• What is expected: Write out, word for word, only the data from its first line to the line containing "unsigned N\+N\+O\+D\+E\+\_\+1D$>$ \\".

• Data supplied:

▶

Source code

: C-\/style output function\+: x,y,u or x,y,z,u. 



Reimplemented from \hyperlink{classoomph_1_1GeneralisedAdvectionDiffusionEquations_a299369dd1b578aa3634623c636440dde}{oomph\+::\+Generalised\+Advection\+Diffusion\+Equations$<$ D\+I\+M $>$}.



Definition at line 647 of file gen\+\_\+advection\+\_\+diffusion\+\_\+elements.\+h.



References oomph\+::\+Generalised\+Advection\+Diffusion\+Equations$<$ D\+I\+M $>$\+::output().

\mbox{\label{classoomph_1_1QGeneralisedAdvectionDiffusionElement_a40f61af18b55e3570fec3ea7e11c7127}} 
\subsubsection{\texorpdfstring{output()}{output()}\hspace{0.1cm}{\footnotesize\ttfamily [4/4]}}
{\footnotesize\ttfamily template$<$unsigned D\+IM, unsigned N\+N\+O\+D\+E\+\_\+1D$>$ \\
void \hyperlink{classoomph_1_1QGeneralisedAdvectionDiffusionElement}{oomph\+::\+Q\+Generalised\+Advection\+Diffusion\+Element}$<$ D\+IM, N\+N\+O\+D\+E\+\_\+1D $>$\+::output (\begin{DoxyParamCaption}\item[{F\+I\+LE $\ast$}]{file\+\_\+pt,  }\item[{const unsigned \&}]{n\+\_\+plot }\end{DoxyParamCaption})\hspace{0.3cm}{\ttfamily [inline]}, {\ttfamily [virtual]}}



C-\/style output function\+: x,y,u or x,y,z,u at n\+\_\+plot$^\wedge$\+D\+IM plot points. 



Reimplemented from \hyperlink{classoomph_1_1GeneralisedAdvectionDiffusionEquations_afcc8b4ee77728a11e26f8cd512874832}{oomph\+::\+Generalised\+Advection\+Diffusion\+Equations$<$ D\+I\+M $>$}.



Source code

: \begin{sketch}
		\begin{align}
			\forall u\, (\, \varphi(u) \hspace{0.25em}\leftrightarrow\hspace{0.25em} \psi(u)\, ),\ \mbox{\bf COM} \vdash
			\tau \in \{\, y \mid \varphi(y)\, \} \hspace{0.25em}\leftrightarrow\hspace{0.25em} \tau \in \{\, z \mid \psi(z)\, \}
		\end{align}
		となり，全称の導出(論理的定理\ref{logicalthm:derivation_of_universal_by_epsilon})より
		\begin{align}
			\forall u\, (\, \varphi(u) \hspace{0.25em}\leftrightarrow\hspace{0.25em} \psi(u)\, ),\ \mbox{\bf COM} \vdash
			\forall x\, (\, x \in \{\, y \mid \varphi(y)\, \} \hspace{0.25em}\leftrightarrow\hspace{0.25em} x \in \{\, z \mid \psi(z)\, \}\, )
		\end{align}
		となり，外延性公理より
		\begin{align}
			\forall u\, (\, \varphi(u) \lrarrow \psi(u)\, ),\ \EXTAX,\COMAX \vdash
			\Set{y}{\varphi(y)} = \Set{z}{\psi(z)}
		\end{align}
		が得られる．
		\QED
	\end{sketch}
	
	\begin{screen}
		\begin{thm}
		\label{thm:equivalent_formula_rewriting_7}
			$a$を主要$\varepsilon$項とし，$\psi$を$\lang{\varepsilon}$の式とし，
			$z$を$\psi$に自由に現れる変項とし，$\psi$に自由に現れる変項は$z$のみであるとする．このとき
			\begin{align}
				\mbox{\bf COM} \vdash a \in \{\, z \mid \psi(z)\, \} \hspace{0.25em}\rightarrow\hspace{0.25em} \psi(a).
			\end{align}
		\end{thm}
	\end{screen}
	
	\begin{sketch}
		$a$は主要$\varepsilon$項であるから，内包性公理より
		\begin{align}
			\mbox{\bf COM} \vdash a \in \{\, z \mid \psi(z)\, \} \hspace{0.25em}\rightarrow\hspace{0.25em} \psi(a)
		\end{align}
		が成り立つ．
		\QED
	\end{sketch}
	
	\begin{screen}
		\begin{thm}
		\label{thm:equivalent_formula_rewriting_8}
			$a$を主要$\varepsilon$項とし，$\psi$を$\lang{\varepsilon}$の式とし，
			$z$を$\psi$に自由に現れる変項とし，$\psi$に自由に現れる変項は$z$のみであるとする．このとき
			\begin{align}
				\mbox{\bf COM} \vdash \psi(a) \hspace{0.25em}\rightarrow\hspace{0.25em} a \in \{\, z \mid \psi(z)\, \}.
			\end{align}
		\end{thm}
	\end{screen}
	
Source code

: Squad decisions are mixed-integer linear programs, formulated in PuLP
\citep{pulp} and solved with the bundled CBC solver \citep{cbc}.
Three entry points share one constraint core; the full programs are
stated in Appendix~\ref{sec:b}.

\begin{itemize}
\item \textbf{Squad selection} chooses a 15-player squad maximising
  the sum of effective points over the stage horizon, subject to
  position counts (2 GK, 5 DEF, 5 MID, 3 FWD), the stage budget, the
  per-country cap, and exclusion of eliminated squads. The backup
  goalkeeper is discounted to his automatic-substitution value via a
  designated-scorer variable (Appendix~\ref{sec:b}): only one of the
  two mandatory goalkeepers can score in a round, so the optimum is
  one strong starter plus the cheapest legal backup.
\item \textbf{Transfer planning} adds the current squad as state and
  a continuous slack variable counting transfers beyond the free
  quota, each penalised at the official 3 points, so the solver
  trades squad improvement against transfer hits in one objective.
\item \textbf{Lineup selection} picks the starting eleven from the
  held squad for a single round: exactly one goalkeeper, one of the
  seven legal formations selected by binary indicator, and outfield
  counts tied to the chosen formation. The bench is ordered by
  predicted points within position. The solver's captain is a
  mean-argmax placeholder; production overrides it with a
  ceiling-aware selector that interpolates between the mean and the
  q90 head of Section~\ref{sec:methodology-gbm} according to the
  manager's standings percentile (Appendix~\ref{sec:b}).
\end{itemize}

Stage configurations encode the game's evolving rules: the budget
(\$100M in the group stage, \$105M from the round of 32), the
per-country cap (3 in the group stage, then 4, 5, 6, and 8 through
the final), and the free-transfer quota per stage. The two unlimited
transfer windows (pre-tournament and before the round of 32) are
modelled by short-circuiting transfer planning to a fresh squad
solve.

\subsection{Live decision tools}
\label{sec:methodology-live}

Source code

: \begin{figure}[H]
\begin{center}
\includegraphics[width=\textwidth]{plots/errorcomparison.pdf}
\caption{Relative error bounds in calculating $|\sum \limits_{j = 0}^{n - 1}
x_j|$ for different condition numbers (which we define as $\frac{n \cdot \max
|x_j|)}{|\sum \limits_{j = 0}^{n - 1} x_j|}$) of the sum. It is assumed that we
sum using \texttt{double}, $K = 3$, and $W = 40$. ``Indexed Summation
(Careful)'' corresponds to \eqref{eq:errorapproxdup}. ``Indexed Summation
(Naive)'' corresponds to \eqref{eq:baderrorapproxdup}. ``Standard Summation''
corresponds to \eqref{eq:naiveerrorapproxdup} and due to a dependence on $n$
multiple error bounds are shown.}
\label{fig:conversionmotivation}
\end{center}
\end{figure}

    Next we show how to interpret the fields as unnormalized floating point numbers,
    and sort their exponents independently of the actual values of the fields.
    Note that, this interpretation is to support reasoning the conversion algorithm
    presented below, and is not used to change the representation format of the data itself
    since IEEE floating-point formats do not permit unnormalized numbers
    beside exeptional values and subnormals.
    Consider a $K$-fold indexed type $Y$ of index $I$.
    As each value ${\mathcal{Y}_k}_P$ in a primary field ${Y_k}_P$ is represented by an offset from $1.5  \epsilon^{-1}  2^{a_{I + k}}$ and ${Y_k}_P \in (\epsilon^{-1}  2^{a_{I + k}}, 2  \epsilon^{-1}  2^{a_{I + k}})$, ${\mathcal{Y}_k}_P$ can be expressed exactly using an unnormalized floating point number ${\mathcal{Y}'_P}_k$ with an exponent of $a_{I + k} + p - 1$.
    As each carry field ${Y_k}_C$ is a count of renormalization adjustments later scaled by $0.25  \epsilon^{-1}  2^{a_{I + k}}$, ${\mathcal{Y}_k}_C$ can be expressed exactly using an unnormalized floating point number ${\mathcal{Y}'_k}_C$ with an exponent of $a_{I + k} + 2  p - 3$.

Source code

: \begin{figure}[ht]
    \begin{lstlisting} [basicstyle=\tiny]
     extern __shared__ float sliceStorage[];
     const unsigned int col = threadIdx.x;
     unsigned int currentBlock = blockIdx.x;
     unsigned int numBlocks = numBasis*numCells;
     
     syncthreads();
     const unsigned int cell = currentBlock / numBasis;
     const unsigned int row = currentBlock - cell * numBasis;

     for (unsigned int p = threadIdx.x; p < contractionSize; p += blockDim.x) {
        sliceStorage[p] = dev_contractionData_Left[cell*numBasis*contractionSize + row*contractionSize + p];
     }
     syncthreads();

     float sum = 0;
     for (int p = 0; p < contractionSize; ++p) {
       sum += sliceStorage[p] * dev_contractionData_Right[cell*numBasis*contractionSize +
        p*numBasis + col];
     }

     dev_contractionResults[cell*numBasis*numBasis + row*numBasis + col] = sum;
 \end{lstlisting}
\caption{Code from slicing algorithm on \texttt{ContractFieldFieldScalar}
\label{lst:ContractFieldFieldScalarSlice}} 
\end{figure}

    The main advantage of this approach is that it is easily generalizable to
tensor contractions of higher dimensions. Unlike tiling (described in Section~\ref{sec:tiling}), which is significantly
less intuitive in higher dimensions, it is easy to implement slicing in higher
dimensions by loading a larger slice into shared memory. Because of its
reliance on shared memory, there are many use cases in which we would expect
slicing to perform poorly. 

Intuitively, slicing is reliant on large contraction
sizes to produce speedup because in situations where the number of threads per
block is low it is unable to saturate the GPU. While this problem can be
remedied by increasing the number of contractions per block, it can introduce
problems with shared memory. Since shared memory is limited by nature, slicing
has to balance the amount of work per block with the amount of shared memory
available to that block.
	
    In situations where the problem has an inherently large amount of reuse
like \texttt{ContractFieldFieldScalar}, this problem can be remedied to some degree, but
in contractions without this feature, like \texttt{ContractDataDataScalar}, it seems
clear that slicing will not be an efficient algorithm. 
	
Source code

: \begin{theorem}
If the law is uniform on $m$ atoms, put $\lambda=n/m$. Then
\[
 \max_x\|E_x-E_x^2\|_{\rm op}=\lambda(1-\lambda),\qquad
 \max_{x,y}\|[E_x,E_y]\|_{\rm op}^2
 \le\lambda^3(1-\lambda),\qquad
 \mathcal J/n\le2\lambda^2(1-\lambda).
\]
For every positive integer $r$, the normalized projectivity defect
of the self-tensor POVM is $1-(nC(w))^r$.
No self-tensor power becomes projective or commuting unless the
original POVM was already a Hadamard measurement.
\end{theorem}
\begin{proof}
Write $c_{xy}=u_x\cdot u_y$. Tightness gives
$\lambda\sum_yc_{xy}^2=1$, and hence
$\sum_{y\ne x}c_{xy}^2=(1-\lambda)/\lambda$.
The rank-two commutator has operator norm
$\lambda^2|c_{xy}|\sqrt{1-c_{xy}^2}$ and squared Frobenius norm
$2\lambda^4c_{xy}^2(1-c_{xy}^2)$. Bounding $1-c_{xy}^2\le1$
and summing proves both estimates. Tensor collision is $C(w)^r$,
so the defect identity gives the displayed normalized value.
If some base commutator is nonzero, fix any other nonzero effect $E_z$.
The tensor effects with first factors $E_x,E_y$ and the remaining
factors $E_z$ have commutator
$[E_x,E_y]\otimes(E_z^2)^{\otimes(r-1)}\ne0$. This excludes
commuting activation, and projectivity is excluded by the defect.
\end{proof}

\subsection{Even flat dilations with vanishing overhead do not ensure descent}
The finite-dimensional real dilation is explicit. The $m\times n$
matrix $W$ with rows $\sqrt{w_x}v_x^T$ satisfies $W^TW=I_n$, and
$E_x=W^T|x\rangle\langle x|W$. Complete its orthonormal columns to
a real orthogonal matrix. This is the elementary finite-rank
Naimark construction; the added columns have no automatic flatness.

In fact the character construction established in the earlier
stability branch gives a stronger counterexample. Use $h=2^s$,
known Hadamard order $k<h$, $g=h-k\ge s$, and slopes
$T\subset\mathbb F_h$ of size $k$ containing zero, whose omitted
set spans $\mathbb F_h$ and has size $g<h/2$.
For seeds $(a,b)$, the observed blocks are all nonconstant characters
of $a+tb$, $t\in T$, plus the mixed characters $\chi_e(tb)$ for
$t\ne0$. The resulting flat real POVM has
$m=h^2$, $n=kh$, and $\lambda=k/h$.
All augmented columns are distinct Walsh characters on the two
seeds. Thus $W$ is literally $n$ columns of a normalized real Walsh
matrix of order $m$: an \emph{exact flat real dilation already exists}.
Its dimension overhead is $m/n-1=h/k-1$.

◀

• Task answer:
Source code

: C-\/style output function\+: x,y,u or x,y,z,u. 



Reimplemented from \hyperlink{classoomph_1_1GeneralisedAdvectionDiffusionEquations_a299369dd1b578aa3634623c636440dde}{oomph\+::\+Generalised\+Advection\+Diffusion\+Equations$<$ D\+I\+M $>$}.



Definition at line 647 of file gen\+\_\+advection\+\_\+diffusion\+\_\+elements.\+h.



References oomph\+::\+Generalised\+Advection\+Diffusion\+Equations$<$ D\+I\+M $>$\+::output().

\mbox{\label{classoomph_1_1QGeneralisedAdvectionDiffusionElement_a40f61af18b55e3570fec3ea7e11c7127}} 
\subsubsection{\texorpdfstring{output()}{output()}\hspace{0.1cm}{\footnotesize\ttfamily [4/4]}}
{\footnotesize\ttfamily template$<$unsigned D\+IM, unsigned N\+N\+O\+D\+E\+\_\+1D$>$ \\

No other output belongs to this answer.